The scope is deliberately bounded:
- Artifacts of documented Ukrainian provenance (archaeological site, regional museum attribution, or collector record)
- Held in Russian federal museum collections as of the tool's data freeze date
- Where sufficient metadata exists to display origin, period, object type, and current holding institution
The tool does not claim completeness. It represents artifacts for which documentation was recoverable from open sources. The true scale of displaced Ukrainian cultural property is substantially larger.
2. Data Sources
2.1 Primary Sources
| Texty.org.ua | Ukrainian investigative journalism platform; primary data partner. Texty compiled artifact records from public Russian museum catalogs, Scythian gold repatriation case documents, and the Crimea/Netherlands legal proceedings (2014–2023). |
| Russian museum catalogs | State Historical Museum (GIM) online catalog and Hermitage Museum open collection portal, accessed programmatically and manually during 2022–2024. These are public-facing catalogs; no proprietary data was scraped. |
| UNESCO / ICOM Red Lists | UNESCO Emergency Red List of Ukrainian Cultural Objects at Risk (2022) used as a validation cross-reference for artifact category classification. |
| Legal case records | Court filings and expert witness reports from the Amsterdam Court of Appeal proceedings (Scythian gold case) provided artifact-level metadata for a subset of Crimean items. |
2.2 Data Schema
Each artifact record in the Firebase Firestore database contains the following fields:
id | Unique identifier (auto-generated) |
name / name_uk | Object name in English and Ukrainian |
museum | Holding institution (SHM or Hermitage) |
origin_region | Ukrainian region of origin (oblast or historical territory) |
period / date | Historical period; BCE/CE date range where known |
category | Object type (e.g., Jewellery, Weapon, Vessel, Manuscript) |
material | Primary material (e.g., Gold, Bronze, Ceramic) |
image_url | Link to museum catalog image (where publicly available) |
source_url | Link to source documentation |
notes / notes_uk | Provenance notes; bilingual |
2.3 Data Currency
Data was compiled between 2022 and early 2025. The tool does not implement automated synchronization with museum APIs. Updates require manual revision of the Firestore database. The data freeze date for the current release is March 2025.

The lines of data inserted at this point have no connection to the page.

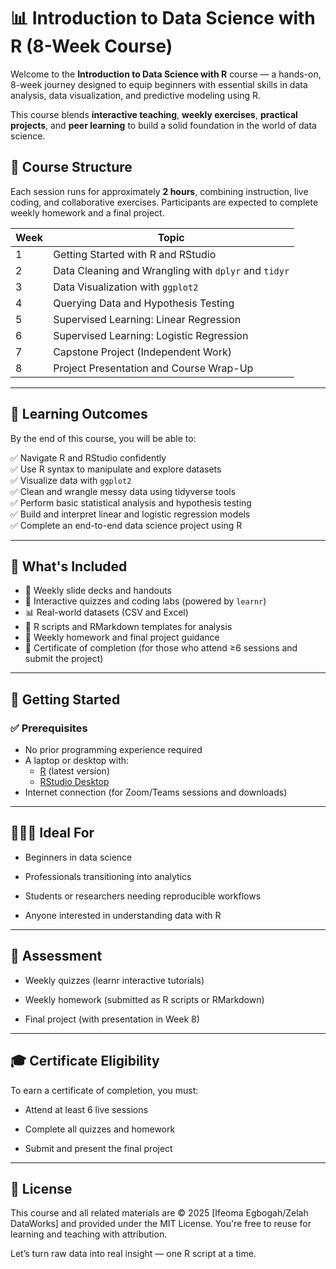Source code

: # 📊 Introduction to Data Science with R (8-Week Course)

Welcome to the **Introduction to Data Science with R** course — a hands-on, 8-week journey designed to equip beginners with essential skills in data analysis, data visualization, and predictive modeling using R.

This course blends **interactive teaching**, **weekly exercises**, **practical projects**, and **peer learning** to build a solid foundation in the world of data science.


## 📅 Course Structure

Each session runs for approximately **2 hours**, combining instruction, live coding, and collaborative exercises. Participants are expected to complete weekly homework and a final project.

| Week | Topic |
|------|-------|
| 1    | Getting Started with R and RStudio |
| 2    | Data Cleaning and Wrangling with `dplyr` and `tidyr`|
| 3    | Data Visualization with `ggplot2`|
| 4    | Querying Data and Hypothesis Testing |
| 5    | Supervised Learning: Linear Regression |
| 6    | Supervised Learning: Logistic Regression |
| 7    | Capstone Project (Independent Work) |
| 8    | Project Presentation and Course Wrap-Up |


---

## 🧠 Learning Outcomes

By the end of this course, you will be able to:

✅ Navigate R and RStudio confidently  
✅ Use R syntax to manipulate and explore datasets  
✅ Visualize data with `ggplot2`  
✅ Clean and wrangle messy data using tidyverse tools  
✅ Perform basic statistical analysis and hypothesis testing  
✅ Build and interpret linear and logistic regression models  
✅ Complete an end-to-end data science project using R

---

## 📁 What's Included

- 📘 Weekly slide decks and handouts  
- 🧪 Interactive quizzes and coding labs (powered by `learnr`)  
- 📊 Real-world datasets (CSV and Excel)  
- 🧰 R scripts and RMarkdown templates for analysis  
- 📝 Weekly homework and final project guidance  
- 📃 Certificate of completion (for those who attend ≥6 sessions and submit the project)

---

## 🚀 Getting Started

### ✅ Prerequisites

- No prior programming experience required  
- A laptop or desktop with:
  - [R](https://cran.r-project.org/) (latest version)
  - [RStudio Desktop](https://posit.co/download/rstudio-desktop/)
- Internet connection (for Zoom/Teams sessions and downloads)

---

## 👩🏽‍🏫 Ideal For
* Beginners in data science

* Professionals transitioning into analytics

* Students or researchers needing reproducible workflows

* Anyone interested in understanding data with R

---

## 🧪 Assessment
* Weekly quizzes (learnr interactive tutorials)

* Weekly homework (submitted as R scripts or RMarkdown)

* Final project (with presentation in Week 8)

---

## 🎓 Certificate Eligibility
To earn a certificate of completion, you must:

* Attend at least 6 live sessions

* Complete all quizzes and homework

* Submit and present the final project

---


## 🔐 License
This course and all related materials are © 2025 [Ifeoma Egbogah/Zelah DataWorks] and provided under the MIT License. You're free to reuse for learning and teaching with attribution.

Let’s turn raw data into real insight — one R script at a time.
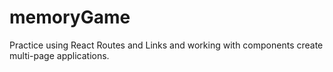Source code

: # memoryGame

Practice using React Routes and Links and working with components create multi-page applications.
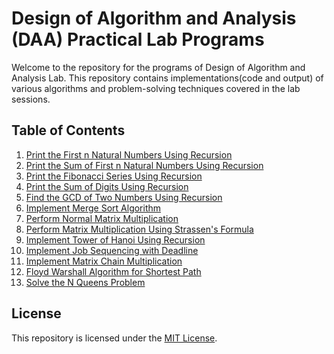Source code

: # Design of Algorithm and Analysis (DAA) Practical Lab Programs

Welcome to the repository for the programs of Design of Algorithm and Analysis Lab. This repository contains implementations(code and output) of various algorithms and problem-solving techniques covered in the lab sessions.

## Table of Contents

1. [Print the First n Natural Numbers Using Recursion](./Programs/Rec_N.md)
2. [Print the Sum of First n Natural Numbers Using Recursion](./Programs/Rec_Sum.md)
3. [Print the Fibonacci Series Using Recursion](./Programs/Rec_Fibo.md)
4. [Print the Sum of Digits Using Recursion](./Programs/Rec_SumDigits.md)
5. [Find the GCD of Two Numbers Using Recursion](./Programs/Rec_GCD.md)
6. [Implement Merge Sort Algorithm](./Programs/MergeSort.md)
7. [Perform Normal Matrix Multiplication](./Programs/MatrixMul.md)
8. [Perform Matrix Multiplication Using Strassen's Formula](./Programs/StrassenMatrix.md)
9. [Implement Tower of Hanoi Using Recursion](./Programs/towerOfHanoi.md)
10. [Implement Job Sequencing with Deadline](./Programs/JobSequencing.md)
11. [Implement Matrix Chain Multiplication](./Programs/MatrixChain.md)
12. [Floyd Warshall Algorithm for Shortest Path](./Programs/FloydWarshall.md)
13. [Solve the N Queens Problem](./Programs/NQueen.md)

## License

This repository is licensed under the [MIT License](./LICENSE).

3. Technical Implementation
3.1 Architecture
- Firebase Firestore — real-time database for artifact records and bilingual metadata
- React 18 — component rendering; lazy-loaded routes
- D3.js — SVG geographic visualization of Ukrainian regions with artifact density
- i18next — bilingual rendering (EN/UK) with language toggle
- GitHub Pages — static hosting; Vite build pipeline
3.2 BCE/CE Date Handling
Historical artifacts frequently span BCE periods. The tool implements a signed-integer date schema: BCE dates are stored as negative integers (e.g., 4th century BCE = −399 to −300), CE dates as positive. The display layer converts these to human-readable BCE/CE strings. This avoids the ambiguity of string-based date fields and enables chronological sorting and filtering across the full temporal range of the collection (approximately 3000 BCE to the 19th century CE).
3.3 Geographic Mapping
Artifact origins are mapped to contemporary Ukrainian oblasts where attribution is known. Historical provenance terms (e.g., Scythia, Crimea, Pontic steppe) are mapped to the modern administrative regions that encompass those territories. Where attribution is to a broad region rather than a specific site, the artifact is assigned to the centroid oblast for display purposes. The mapping uses GeoJSON boundaries of Ukrainian oblasts (pre-2022 administrative divisions) as the reference geography.
3.4 Filtering and Search
Client-side filtering is applied across five dimensions simultaneously: museum, region, period, category, and material. Search is implemented as a case-insensitive substring match across the name, origin_region, and notes fields in the currently selected language. The full dataset is loaded into the browser on initialization, which is feasible at the current collection size (~2,000 records) but would require pagination at larger scale.
4. Limitations
This tool documents what can be documented from open sources. The deliberate opacity of Russian museum cataloging practices means significant quantities of displaced Ukrainian cultural property remain unrecorded in any accessible form.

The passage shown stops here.